Ekaterina made it to the USA when she was eight years old and started a new life. But that life wasn’t easy either. She enrolled in school and even at that young age she experienced an abundance of prejudices from her schoolmates because she was Russian, whose country we were at war with and trust didn’t come easily. She held her head high and did the best she could and finally graduated from high school in Salt Lake City. She then attended the University of Utah and studied art.
One of the many art classes she enrolled in at the U of U was a metal class. There she was faced with even more prejudices, but not because of where she came from. This time it was because she was a woman “in a man’s world”. But her rapture for the art of metal working fueled her through. She looked for work in many of Salt Lake City’s foundries but it was a challenge for her to get hired on in many of them because she was a woman. But she didn’t let that stop her from trying. Her persistence paid off when she was finally hired at an architectural foundry. Soon after, a tremendous opportunity came her way and she was offered an apprenticeship with a highly renowned art foundry in New Jersey called Johnson Atelier. It was an opportunity of a lifetime. She made the move and was able to work with artists from all over the world, including Kenya, Jamaica, China, Ecuador, and Hungary. She was able to work with famous artists like George Segal. She was able to work on acclaimed pieces like the Vietnam War Memorial. She apprenticed there for three years when the landscape of the West started to lure her back.
Ekaterina easily found a job at a foundry in Santa Fe, New Mexico, regardless of her gender, because of the prestigious status she gained by her attendance at Johnson Atelier. After a while at the foundry she decided she wasn’t making sufficient money to move ahead with her art as she would have liked to so she started to look for other options. She left the foundry for a higher paying position with a welding company. Her job was to weld on power plants doing repairs. It required a lot of travel throughout Colorado, Wyoming, and Utah. On one such trip to Nucla, Colorado she traveled through La Sal, Utah. As she was driving through, a piece of property caught her eye. She glanced up and had an “ah ha” moment. She felt that this was the place she wanted to be. Upon further investigation she found that there was no work in the area for a metal worker. But La Sal was calling her name so she settled on a job at the local saw mill. Her brother came with her and worked at the saw mill as well. Discovering that they needed a place to stay, her boss offered them a house that he had available to rent. It needed some TLC and he was willing to trade rent for some fixer-upper work. They agreed to the arrangement and wouldn’t you know it….but that it was the very place she fell in love with on her first time through. Eventually it became available to purchase and now remains in the family.
Throughout her schooling and careers she was very active in creating her own artwork. She did paintings, drawings, ceramics, and sculpting to name a few.

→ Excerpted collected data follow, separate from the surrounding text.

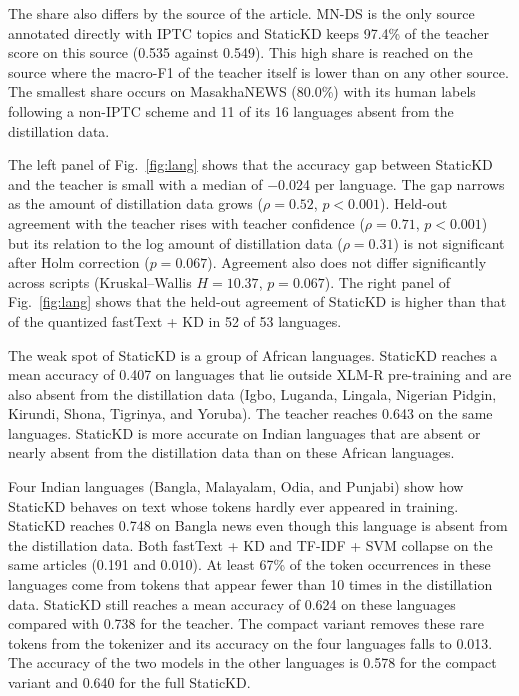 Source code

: \documentclass{ieeeaccess}
\begin{document}
The share also differs by the source of the article. MN-DS is the only source annotated directly with IPTC topics and StaticKD keeps 97.4\% of the teacher score on this source (0.535 against 0.549). This high share is reached on the source where the macro-F1 of the teacher itself is lower than on any other source. The smallest share occurs on MasakhaNEWS (80.0\%) with its human labels following a non-IPTC scheme and 11 of its 16 languages absent from the distillation data.

The left panel of Fig.~\ref{fig:lang} shows that the accuracy gap between StaticKD and the teacher is small with a median of $-$0.024 per language. The gap narrows as the amount of distillation data grows ($\rho=0.52$, $p<0.001$). Held-out agreement with the teacher rises with teacher confidence ($\rho=0.71$, $p<0.001$) but its relation to the log amount of distillation data ($\rho=0.31$) is not significant after Holm correction ($p=0.067$). Agreement also does not differ significantly across scripts (Kruskal--Wallis $H=10.37$, $p=0.067$). The right panel of Fig.~\ref{fig:lang} shows that the held-out agreement of StaticKD is higher than that of the quantized fastText + KD in 52 of 53 languages.

The weak spot of StaticKD is a group of African languages. StaticKD reaches a mean accuracy of 0.407 on languages that lie outside XLM-R pre-training and are also absent from the distillation data (Igbo, Luganda, Lingala, Nigerian Pidgin, Kirundi, Shona, Tigrinya, and Yoruba). The teacher reaches 0.643 on the same languages. StaticKD is more accurate on Indian languages that are absent or nearly absent from the distillation data than on these African languages.

Four Indian languages (Bangla, Malayalam, Odia, and Punjabi) show how StaticKD behaves on text whose tokens hardly ever appeared in training. StaticKD reaches 0.748 on Bangla news even though this language is absent from the distillation data. Both fastText + KD and TF-IDF + SVM collapse on the same articles (0.191 and 0.010). At least 67\% of the token occurrences in these languages come from tokens that appear fewer than 10 times in the distillation data. StaticKD still reaches a mean accuracy of 0.624 on these languages compared with 0.738 for the teacher. The compact variant removes these rare tokens from the tokenizer and its accuracy on the four languages falls to 0.013. The accuracy of the two models in the other languages is 0.578 for the compact variant and 0.640 for the full StaticKD.
\end{document}
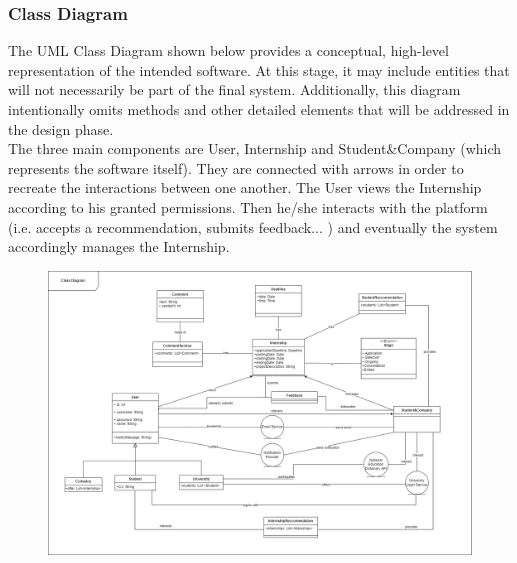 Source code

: \documentclass[a4paper,12pt]{article}
\begin{document}
\subsubsection{Class Diagram}
The UML Class Diagram shown below provides a conceptual, high-level representation of the intended software. At this stage, it may include entities that will not necessarily be part of the final system. Additionally, this diagram intentionally omits methods and other detailed elements that will be addressed in the design phase.
\\The three main components are User, Internship and Student\&Company (which represents the software itself). They are connected with arrows in order to recreate the interactions between one another. The User views the Internship according to his granted permissions. Then he/she interacts with the platform (i.e. accepts a recommendation, submits feedback... ) and eventually the system accordingly manages the Internship.
\begin{figure}[H]
    \centering
    \includegraphics[scale = 0.30]{figures/Class Diagram.drawio.png}
    \centering
\end{figure}
\end{document}
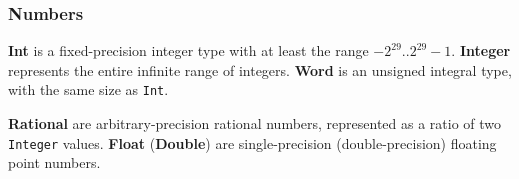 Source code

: %

\subsubsection{Numbers}
\textbf{Int} is a fixed-precision integer type with at least the range $-2^{29} .. 2^{29}-1$.
\textbf{Integer} represents the entire infinite range of integers.
\textbf{Word} is an unsigned integral type, with the same size as \texttt{Int}.

\textbf{Rational} are arbitrary-precision rational numbers, represented as a ratio of two \texttt{Integer} values.
\textbf{Float} (\textbf{Double}) are single-precision (double-precision) floating point numbers.

%
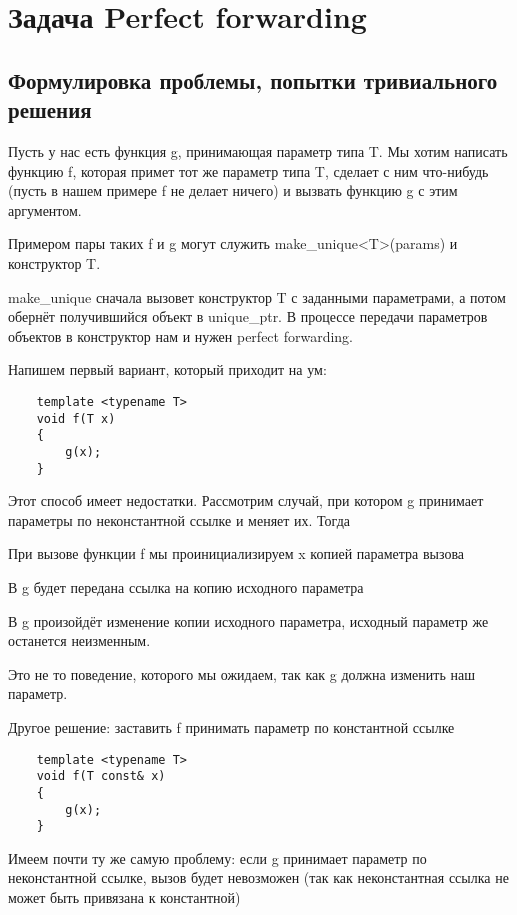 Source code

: \section{Задача Perfect forwarding}

\subsection{Формулировка проблемы, попытки тривиального решения}

	Пусть у нас есть функция g, принимающая параметр типа T. Мы хотим написать функцию f, которая примет тот же параметр типа T, сделает с ним что-нибудь (пусть в нашем примере f не делает ничего) и вызвать функцию g с этим аргументом.

	Примером пары таких f и g могут служить make\_unique<T>(params) и конструктор T.

	make\_unique сначала вызовет конструктор T с заданными параметрами, а потом обернёт получившийся объект в unique\_ptr. В процессе передачи параметров объектов в конструктор нам и нужен perfect forwarding.

	Напишем первый вариант, который приходит на ум:

	\begin{verbatim}
	template <typename T>
	void f(T x)
	{
	    g(x);
	}
	\end{verbatim}

	Этот способ имеет недостатки. Рассмотрим случай, при котором g принимает параметры по неконстантной ссылке и меняет их. Тогда

	При вызове функции f мы проинициализируем x копией параметра вызова

	В g будет передана ссылка на копию исходного параметра

	В g произойдёт изменение копии исходного параметра, исходный параметр же останется неизменным.

	Это не то поведение, которого мы ожидаем, так как g должна изменить наш параметр.

	Другое решение: заставить f принимать параметр по константной ссылке

	\begin{verbatim}
	template <typename T>
	void f(T const& x)
	{
	    g(x);
	}
	\end{verbatim}

	Имеем почти ту же самую проблему: если g принимает параметр по неконстантной ссылке, вызов будет невозможен (так как неконстантная ссылка не может быть привязана к константной)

She sold a lot of her artwork along the way and enjoyed learning and evolving in the trade. Although she enjoys all aspects of art it is sculpting that is her first and most true love and is what she has committed herself to her whole life.
After moving to La Sal Ekaterina worked on small commissions like artistic metal railings and other functional art which led to other slightly larger projects, which then led to even grandeur and more elaborate projects. Her sculpting commissions began to snowball from there and she became a truly established artist. Now, many years and creations later, she is a bona-fide self-sustaining artist whom has produced some of the most elaborate, beautiful, and impressive sculptures and artwork around.